Score:2

How to create configurable plugins under a plugin manager?

in flag

I have a custom plugin type and annotation. The purpose of it is so people can develop their own clients for an API integration, and tell the system which plugin to use to perform these actions. I am able to load all defined plugins and add their sub forms on the main settings configuration form page I have implemented.

When the form submits, I can see the values go through to the appropriate plugin, but the values are not persisted nor in the database. I'm having trouble figuring out how to get this to save.

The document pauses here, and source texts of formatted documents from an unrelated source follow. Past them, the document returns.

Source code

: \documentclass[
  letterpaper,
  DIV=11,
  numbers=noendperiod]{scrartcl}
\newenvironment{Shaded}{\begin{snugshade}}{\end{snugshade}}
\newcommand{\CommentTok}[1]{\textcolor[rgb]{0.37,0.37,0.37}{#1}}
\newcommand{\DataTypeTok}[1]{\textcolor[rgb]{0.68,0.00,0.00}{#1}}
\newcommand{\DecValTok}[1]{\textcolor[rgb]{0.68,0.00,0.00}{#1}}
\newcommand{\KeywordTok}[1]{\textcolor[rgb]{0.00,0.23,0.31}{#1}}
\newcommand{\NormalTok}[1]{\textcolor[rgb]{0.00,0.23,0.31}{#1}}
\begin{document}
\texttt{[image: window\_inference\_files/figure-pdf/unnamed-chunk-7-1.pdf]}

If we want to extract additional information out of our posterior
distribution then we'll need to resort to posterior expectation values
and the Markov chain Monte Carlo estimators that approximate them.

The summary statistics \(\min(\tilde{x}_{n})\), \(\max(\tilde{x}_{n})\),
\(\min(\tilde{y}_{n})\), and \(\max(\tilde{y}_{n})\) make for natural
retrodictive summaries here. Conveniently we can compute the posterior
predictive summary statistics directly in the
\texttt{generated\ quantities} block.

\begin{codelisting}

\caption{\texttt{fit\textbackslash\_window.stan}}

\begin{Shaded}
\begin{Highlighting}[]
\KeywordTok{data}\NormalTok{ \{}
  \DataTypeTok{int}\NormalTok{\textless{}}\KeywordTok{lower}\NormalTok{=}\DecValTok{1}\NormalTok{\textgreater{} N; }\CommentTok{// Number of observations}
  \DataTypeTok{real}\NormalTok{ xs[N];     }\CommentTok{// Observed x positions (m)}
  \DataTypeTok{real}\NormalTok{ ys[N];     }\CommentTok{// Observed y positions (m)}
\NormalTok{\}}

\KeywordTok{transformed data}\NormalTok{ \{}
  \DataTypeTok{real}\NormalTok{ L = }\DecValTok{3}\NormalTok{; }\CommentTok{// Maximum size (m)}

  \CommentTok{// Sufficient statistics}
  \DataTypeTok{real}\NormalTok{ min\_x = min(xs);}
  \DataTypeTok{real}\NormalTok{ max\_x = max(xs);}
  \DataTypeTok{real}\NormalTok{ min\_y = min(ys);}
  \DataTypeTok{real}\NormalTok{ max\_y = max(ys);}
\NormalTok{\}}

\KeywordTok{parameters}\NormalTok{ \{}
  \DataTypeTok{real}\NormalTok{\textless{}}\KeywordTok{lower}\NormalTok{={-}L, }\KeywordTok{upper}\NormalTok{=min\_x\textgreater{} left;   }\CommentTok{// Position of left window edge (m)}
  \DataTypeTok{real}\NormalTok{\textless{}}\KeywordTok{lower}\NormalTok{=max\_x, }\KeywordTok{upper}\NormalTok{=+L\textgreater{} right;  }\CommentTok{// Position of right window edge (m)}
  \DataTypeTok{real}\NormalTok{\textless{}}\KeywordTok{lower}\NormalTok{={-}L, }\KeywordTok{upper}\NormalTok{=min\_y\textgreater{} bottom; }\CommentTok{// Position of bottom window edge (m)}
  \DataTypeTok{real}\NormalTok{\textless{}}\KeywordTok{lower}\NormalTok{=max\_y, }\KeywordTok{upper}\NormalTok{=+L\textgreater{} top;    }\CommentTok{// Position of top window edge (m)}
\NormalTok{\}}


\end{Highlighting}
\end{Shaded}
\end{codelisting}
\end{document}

    $clients = $form_state->getValue('connections');

    if (!empty($clients)) {
      foreach ($clients as $key => $client) {
        $instance = $this->clientPluginManager->createInstance($key, []);
        $client_form_state = SubformState::createForSubform($form['connections'][$key], $form, $form_state);
        $instance->submitConfigurationForm($form['connections'][$key], $client_form_state);
      }
    }

    parent::submitForm($form, $form_state);

In the plugin:

  /**
   * {@inheritdoc}
   */
  public function submitConfigurationForm(array &$form, FormStateInterface $form_state) {
    $this->setConfiguration($form_state->getValues());
  }

  /**
   * {@inheritdoc}
   */
  public function setConfiguration(array $configuration) {
    $this->configuration = NestedArray::mergeDeep($this->defaultConfiguration(), $configuration);
  }

In my module (from looking around at other modules):

mymodule.default_client_configuration:
  type: config_entity
  label: 'Default client configuration'
  mapping:
    api_key:
      type: string
      label: 'The client API key.'
    hostname:
      type: string
      label: 'The hostname or base URI of the API.'

plugin.plugin_configuration.mymodule_client.*:
  type: mymodule.default_client_configuration

I am not entirely certain how the schema should be set. Do I also have to create a custom config entity class definition too? How does configuration make it from the form into config state?

4uk4 avatar
cn flag
You don't have to, if the user can only choose one plugin to configure you could use simple configuration. You can store plugin configuration wherever you want, an instantiated plugin doesn't know from where it gets the configuration. In general, though, most configurable plugins have a custom config entity class to configure multiple plugins and then you use the entire infrastructure including add, edit and delete forms in an entity collection page to manage those.
Score:1
cn flag

To clarify the comment, it's true that instantiated plugins don't know from where they get the configuration, but you can add a method to the plugin manager to determine plugin id and configuration to instantiate with $this->createInstance().

To answer the question

How to create configurable plugins under a plugin manager?

with a minimal code example:

PluginManager::getInstance

  public function getInstance(array $options) {
    $settings = $this->configFactory->get('mymodule.settings');
    $plugin_id = $settings->get('default_client.plugin_id');
    $configuration = $settings->get('default_client.configuration');
    if ($plugin_id) {
      return $this->createInstance($plugin_id, $configuration);
    }
  }

A plugin by the way is not a form class. Even if it looks like this with build and submit methods, those are not fully working form functions. They are called by the corresponding methods of the parent form. The form instance is not the same as the plugin instance and the configuration is not saved to the database. You can do this in the parent form and by setting #tree you can usually submit the form structure as it is.

Kevin avatar
in flag
Sure, the plugin has interfaces that make it configurable, which grant those methods. I was taking inspiration from modules like Search API or Facets where backend connectors can have more than one way to connect to it (Solr) or multiple add ons with a common interface (Facet), and then part of a large form UI. Is there an example of this in core?
4uk4 avatar
cn flag
I couldn't find an example in core. But you need to define only a minimal UI in the module settings form. Discover the installed plugins and populate a select list. If the selected plugin needs specific form fields you could load them via Ajax and then submit the entire module settings form including the plugin configuration.
Kevin avatar
in flag
I see - and its up to them to get the config namespace right as a config_object in their implementation, and there it is.